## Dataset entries
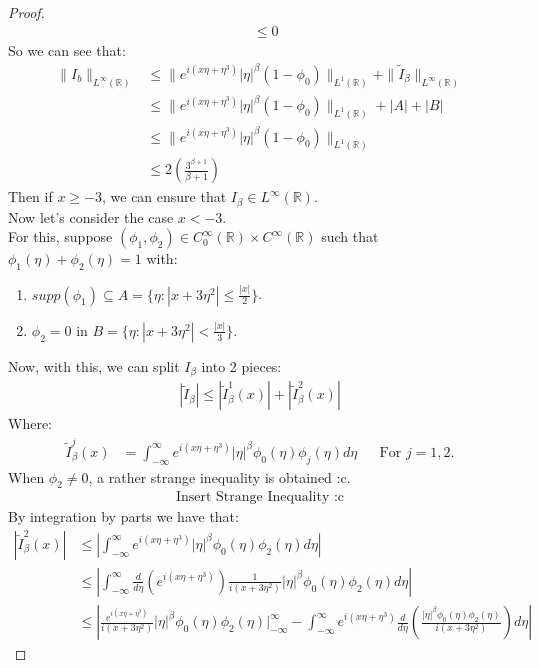 \begin{proof}{}
\begin{align*}
    &\leq 0
  \end{align*}
  So we can see that:
  \begin{align*}
    \|I_{b}\|_{L^{\infty}(\mathbb{R})}&\leq \|e^{i(x\eta+\eta^3)}|\eta|^{\beta}(1-\phi_0)\|_{L^{1}(\mathbb{R})} + \|\tilde{I}_{\beta}\|_{L^{\infty}(\mathbb{R})}\\
    &\leq \|e^{i(x\eta+\eta^3)}|\eta|^{\beta}(1-\phi_0)\|_{L^{1}(\mathbb{R})} + |A| + |B|\\
    &\leq \|e^{i(x\eta+\eta^3)}|\eta|^{\beta}(1-\phi_0)\|_{L^{1}(\mathbb{R})}\\
    &\leq 2\left( \frac{3^{\beta+1}}{\beta+1} \right)
  \end{align*}
  Then if $x\geq -3$, we can ensure that $I_{\beta}\in L^{\infty}(\mathbb{R})$.\\
  Now let’s consider the case $x<-3$.\\
  For this, suppose $(\phi_1,\phi_2)\in C^{\infty}_{0}(\mathbb{R})\times C^{\infty}(\mathbb{R})$ such that $\phi_1(\eta)+\phi_2(\eta)=1$ with:
  \begin{enumerate}
    \item $supp(\phi_1)\subseteq A=\{\eta:|x+3\eta^2|\leq \frac{|x|}{2}\}$.
    \item $\phi_2=0$ in $B=\{\eta:|x+3\eta^2|<\frac{|x|}{3}\}$. 
  \end{enumerate}
  Now, with this, we can split $I_{\beta}$ into 2 pieces:
  \begin{align*}
    |\tilde{I}_{\beta}|\leq |\tilde{I}_{\beta}^{1}(x)|+|\tilde{I}_{\beta}^{2}(x)|
  \end{align*}
  Where:
  \begin{align*}
    \tilde{I}_{\beta}^{j}(x)&=\int_{-\infty}^{\infty}e^{i(x\eta+\eta^3)}|\eta|^{\beta}\phi_0(\eta)\phi_j(\eta)d\eta && \text{For } j=1,2.
  \end{align*}
  When $\phi_2\neq 0$, a rather strange inequality is obtained :c.
  \begin{align*}
    \text{Insert Strange Inequality :c}
  \end{align*}
  By integration by parts we have that:
  \begin{align*}
    |\tilde{I}_{\beta}^{2}(x)|&\leq\left|\int_{-\infty}^{\infty}e^{i(x\eta+\eta^3)}|\eta|^{\beta}\phi_0(\eta)\phi_2(\eta)d\eta \right|\\
    &\leq\left| \int_{-\infty}^{\infty}\frac{d}{d\eta}\left(e^{i(x\eta+\eta^3)}\right)\frac{1}{i(x+3\eta^2)}|\eta|^{\beta}\phi_0(\eta)\phi_2(\eta)d\eta \right|\\
    &\leq \left| \frac{e^{i(x\eta+\eta^3)}}{i(x+3\eta^2)}|\eta|^{\beta}\phi_0(\eta)\phi_2(\eta)\Big|_{-\infty}^{\infty}-\int_{-\infty}^{\infty}e^{i(x\eta+\eta^3)}\frac{d}{d\eta}\left( \frac{|\eta|^{\beta}\phi_0(\eta)\phi_2(\eta)}{i(x+3\eta^2)} \right) d\eta \right|
  \end{align*}
\end{proof}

## EXERCISE DIRECTIONS
Which of the lines above mention the word "right"? Pull those lines out.

## ANSWER
    &\leq 2\left( \frac{3^{\beta+1}}{\beta+1} \right)
    |\tilde{I}_{\beta}^{2}(x)|&\leq\left|\int_{-\infty}^{\infty}e^{i(x\eta+\eta^3)}|\eta|^{\beta}\phi_0(\eta)\phi_2(\eta)d\eta \right|\\
    &\leq\left| \int_{-\infty}^{\infty}\frac{d}{d\eta}\left(e^{i(x\eta+\eta^3)}\right)\frac{1}{i(x+3\eta^2)}|\eta|^{\beta}\phi_0(\eta)\phi_2(\eta)d\eta \right|\\
    &\leq \left| \frac{e^{i(x\eta+\eta^3)}}{i(x+3\eta^2)}|\eta|^{\beta}\phi_0(\eta)\phi_2(\eta)\Big|_{-\infty}^{\infty}-\int_{-\infty}^{\infty}e^{i(x\eta+\eta^3)}\frac{d}{d\eta}\left( \frac{|\eta|^{\beta}\phi_0(\eta)\phi_2(\eta)}{i(x+3\eta^2)} \right) d\eta \right|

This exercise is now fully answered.